The ongoing spat between US and Russian intelligence has dragged a lot of tech companies into the fray, including Google and Facebook, but the worst hit so far has been Kaspersky Lab, for obvious reasons. The Moscow-based security companies is one of the world’s top cybersecurity vendors, according to research firm Gartner, and its alleged links to the Kremlin as well as Russian law allowing monitoring of data transmissions have put it under the spotlight more than other companies.
While Kaspersky has repeatedly denied all allegations, as has the Kremlin, US lawmakers are still skeptical despite the company agreeing to release its source code to independent reviewers from the software community as well as government bodies.
According to Rodney Joffe, who is an advisor to the US FCC and senior vice president at Neustar, an online identity management company:
“A good start would be a release of the source code for the products already out there, that matches the actual installed code base.”
This is exactly what Kaspersky is proposing to do.
However, Democratic Senator Jeanne Shaheen, who was one of the people responsible for Trump’s administration requiring all governmental agencies to remove Kaspersky software from their systems and networks, the source code review was merely “a red herring that doesn’t address any of the fundamental underlying concerns with Kaspersky products.”
Michael Hayden, former NSA director, is calling Kaspersky’s move “a dramatic step forward, but not necessarily sufficient.”
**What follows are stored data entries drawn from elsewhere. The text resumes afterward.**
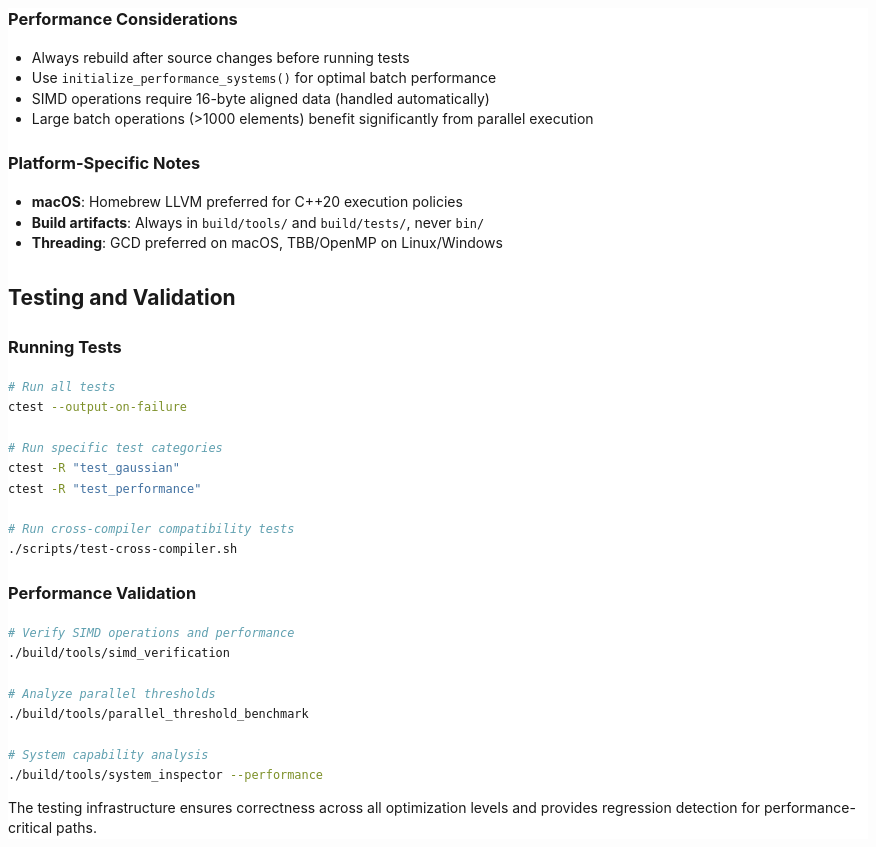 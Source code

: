 ### Performance Considerations
- Always rebuild after source changes before running tests
- Use `initialize_performance_systems()` for optimal batch performance
- SIMD operations require 16-byte aligned data (handled automatically)
- Large batch operations (>1000 elements) benefit significantly from parallel execution

### Platform-Specific Notes
- **macOS**: Homebrew LLVM preferred for C++20 execution policies
- **Build artifacts**: Always in `build/tools/` and `build/tests/`, never `bin/`
- **Threading**: GCD preferred on macOS, TBB/OpenMP on Linux/Windows

## Testing and Validation

### Running Tests
```bash
# Run all tests
ctest --output-on-failure

# Run specific test categories
ctest -R "test_gaussian"
ctest -R "test_performance"

# Run cross-compiler compatibility tests
./scripts/test-cross-compiler.sh
```

### Performance Validation
```bash
# Verify SIMD operations and performance
./build/tools/simd_verification

# Analyze parallel thresholds
./build/tools/parallel_threshold_benchmark

# System capability analysis
./build/tools/system_inspector --performance
```

The testing infrastructure ensures correctness across all optimization levels and provides regression detection for performance-critical paths.
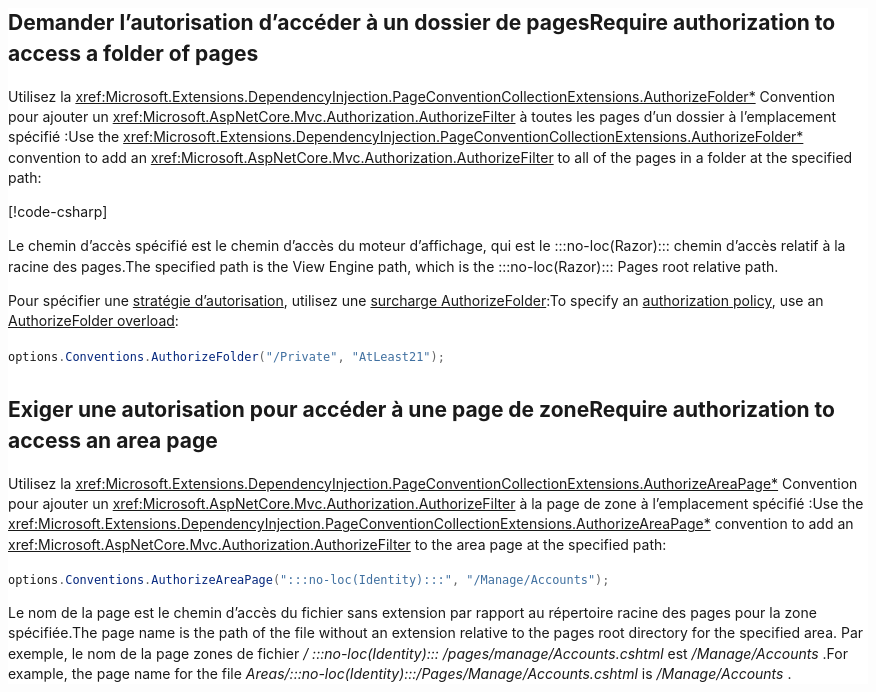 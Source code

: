 ## <a name="require-authorization-to-access-a-folder-of-pages"></a><span data-ttu-id="062b3-117">Demander l’autorisation d’accéder à un dossier de pages</span><span class="sxs-lookup"><span data-stu-id="062b3-117">Require authorization to access a folder of pages</span></span>

<span data-ttu-id="062b3-118">Utilisez la <xref:Microsoft.Extensions.DependencyInjection.PageConventionCollectionExtensions.AuthorizeFolder*> Convention pour ajouter un <xref:Microsoft.AspNetCore.Mvc.Authorization.AuthorizeFilter> à toutes les pages d’un dossier à l’emplacement spécifié :</span><span class="sxs-lookup"><span data-stu-id="062b3-118">Use the <xref:Microsoft.Extensions.DependencyInjection.PageConventionCollectionExtensions.AuthorizeFolder*> convention to add an <xref:Microsoft.AspNetCore.Mvc.Authorization.AuthorizeFilter> to all of the pages in a folder at the specified path:</span></span>

[!code-csharp[](razor-pages-authorization/samples/3.x/AuthorizationSample/Startup.cs?name=snippet1&highlight=4)]

<span data-ttu-id="062b3-119">Le chemin d’accès spécifié est le chemin d’accès du moteur d’affichage, qui est le :::no-loc(Razor)::: chemin d’accès relatif à la racine des pages.</span><span class="sxs-lookup"><span data-stu-id="062b3-119">The specified path is the View Engine path, which is the :::no-loc(Razor)::: Pages root relative path.</span></span>

<span data-ttu-id="062b3-120">Pour spécifier une [stratégie d’autorisation](xref:security/authorization/policies), utilisez une [surcharge AuthorizeFolder](xref:Microsoft.Extensions.DependencyInjection.PageConventionCollectionExtensions.AuthorizeFolder*):</span><span class="sxs-lookup"><span data-stu-id="062b3-120">To specify an [authorization policy](xref:security/authorization/policies), use an [AuthorizeFolder overload](xref:Microsoft.Extensions.DependencyInjection.PageConventionCollectionExtensions.AuthorizeFolder*):</span></span>

```csharp
options.Conventions.AuthorizeFolder("/Private", "AtLeast21");
```

## <a name="require-authorization-to-access-an-area-page"></a><span data-ttu-id="062b3-121">Exiger une autorisation pour accéder à une page de zone</span><span class="sxs-lookup"><span data-stu-id="062b3-121">Require authorization to access an area page</span></span>

<span data-ttu-id="062b3-122">Utilisez la <xref:Microsoft.Extensions.DependencyInjection.PageConventionCollectionExtensions.AuthorizeAreaPage*> Convention pour ajouter un <xref:Microsoft.AspNetCore.Mvc.Authorization.AuthorizeFilter> à la page de zone à l’emplacement spécifié :</span><span class="sxs-lookup"><span data-stu-id="062b3-122">Use the <xref:Microsoft.Extensions.DependencyInjection.PageConventionCollectionExtensions.AuthorizeAreaPage*> convention to add an <xref:Microsoft.AspNetCore.Mvc.Authorization.AuthorizeFilter> to the area page at the specified path:</span></span>

```csharp
options.Conventions.AuthorizeAreaPage(":::no-loc(Identity):::", "/Manage/Accounts");
```

<span data-ttu-id="062b3-123">Le nom de la page est le chemin d’accès du fichier sans extension par rapport au répertoire racine des pages pour la zone spécifiée.</span><span class="sxs-lookup"><span data-stu-id="062b3-123">The page name is the path of the file without an extension relative to the pages root directory for the specified area.</span></span> <span data-ttu-id="062b3-124">Par exemple, le nom de la page zones de fichier */ :::no-loc(Identity)::: /pages/manage/Accounts.cshtml* est */Manage/Accounts* .</span><span class="sxs-lookup"><span data-stu-id="062b3-124">For example, the page name for the file *Areas/:::no-loc(Identity):::/Pages/Manage/Accounts.cshtml* is */Manage/Accounts* .</span></span>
Kaspersky Lab is also doing other things, among which one initiative is to boost its maximum bug bounty from the current $5,000 up to $20,000. It is also opening “transparency centers” in the US, Europe and Asia where governments and consumers can access the results of the outside reviews, and ask the company to address any additional concerns they may have.
But is all this enough to remove the seed of doubt that’s been sown in the American public’s minds? Hardly. If key lawmakers are still skeptical, there’s no reason why the average voter won’t remain so. As long as the influence of the Russian government and its agencies is still in question, Russian companies like Kaspersky Lab that do business in the United States will continue to live under a shadow.